§ What is being asked
Repeat, line for line, the entries printed below.

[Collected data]
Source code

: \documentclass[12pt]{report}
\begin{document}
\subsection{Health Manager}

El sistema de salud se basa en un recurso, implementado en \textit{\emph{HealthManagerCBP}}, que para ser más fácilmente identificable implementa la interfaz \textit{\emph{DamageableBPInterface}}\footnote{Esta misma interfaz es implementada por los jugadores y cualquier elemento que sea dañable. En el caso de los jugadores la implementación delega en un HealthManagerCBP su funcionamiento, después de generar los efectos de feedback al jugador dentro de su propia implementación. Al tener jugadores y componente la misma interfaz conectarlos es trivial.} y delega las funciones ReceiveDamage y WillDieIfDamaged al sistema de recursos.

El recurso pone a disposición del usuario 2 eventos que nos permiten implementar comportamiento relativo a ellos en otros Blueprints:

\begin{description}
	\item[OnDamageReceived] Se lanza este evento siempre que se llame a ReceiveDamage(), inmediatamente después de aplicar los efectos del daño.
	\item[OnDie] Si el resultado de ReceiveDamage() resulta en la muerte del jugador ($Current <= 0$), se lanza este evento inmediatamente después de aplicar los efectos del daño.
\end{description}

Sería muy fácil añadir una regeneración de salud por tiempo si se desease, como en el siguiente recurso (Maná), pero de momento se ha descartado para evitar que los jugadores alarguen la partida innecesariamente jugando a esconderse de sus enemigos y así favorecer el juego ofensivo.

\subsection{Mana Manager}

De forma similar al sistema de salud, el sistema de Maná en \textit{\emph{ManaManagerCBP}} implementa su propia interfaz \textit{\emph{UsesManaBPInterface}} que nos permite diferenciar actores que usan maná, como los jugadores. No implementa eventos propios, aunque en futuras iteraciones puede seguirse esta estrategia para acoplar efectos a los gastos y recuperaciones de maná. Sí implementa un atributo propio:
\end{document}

§ Answer to this task
Source code

: \documentclass[12pt]{report}
\begin{document}
\subsection{Health Manager}

El sistema de salud se basa en un recurso, implementado en \textit{\emph{HealthManagerCBP}}, que para ser más fácilmente identificable implementa la interfaz \textit{\emph{DamageableBPInterface}}\footnote{Esta misma interfaz es implementada por los jugadores y cualquier elemento que sea dañable. En el caso de los jugadores la implementación delega en un HealthManagerCBP su funcionamiento, después de generar los efectos de feedback al jugador dentro de su propia implementación. Al tener jugadores y componente la misma interfaz conectarlos es trivial.} y delega las funciones ReceiveDamage y WillDieIfDamaged al sistema de recursos.

El recurso pone a disposición del usuario 2 eventos que nos permiten implementar comportamiento relativo a ellos en otros Blueprints:

\begin{description}
	\item[OnDamageReceived] Se lanza este evento siempre que se llame a ReceiveDamage(), inmediatamente después de aplicar los efectos del daño.
	\item[OnDie] Si el resultado de ReceiveDamage() resulta en la muerte del jugador ($Current <= 0$), se lanza este evento inmediatamente después de aplicar los efectos del daño.
\end{description}

Sería muy fácil añadir una regeneración de salud por tiempo si se desease, como en el siguiente recurso (Maná), pero de momento se ha descartado para evitar que los jugadores alarguen la partida innecesariamente jugando a esconderse de sus enemigos y así favorecer el juego ofensivo.

\subsection{Mana Manager}

De forma similar al sistema de salud, el sistema de Maná en \textit{\emph{ManaManagerCBP}} implementa su propia interfaz \textit{\emph{UsesManaBPInterface}} que nos permite diferenciar actores que usan maná, como los jugadores. No implementa eventos propios, aunque en futuras iteraciones puede seguirse esta estrategia para acoplar efectos a los gastos y recuperaciones de maná. Sí implementa un atributo propio:
\end{document}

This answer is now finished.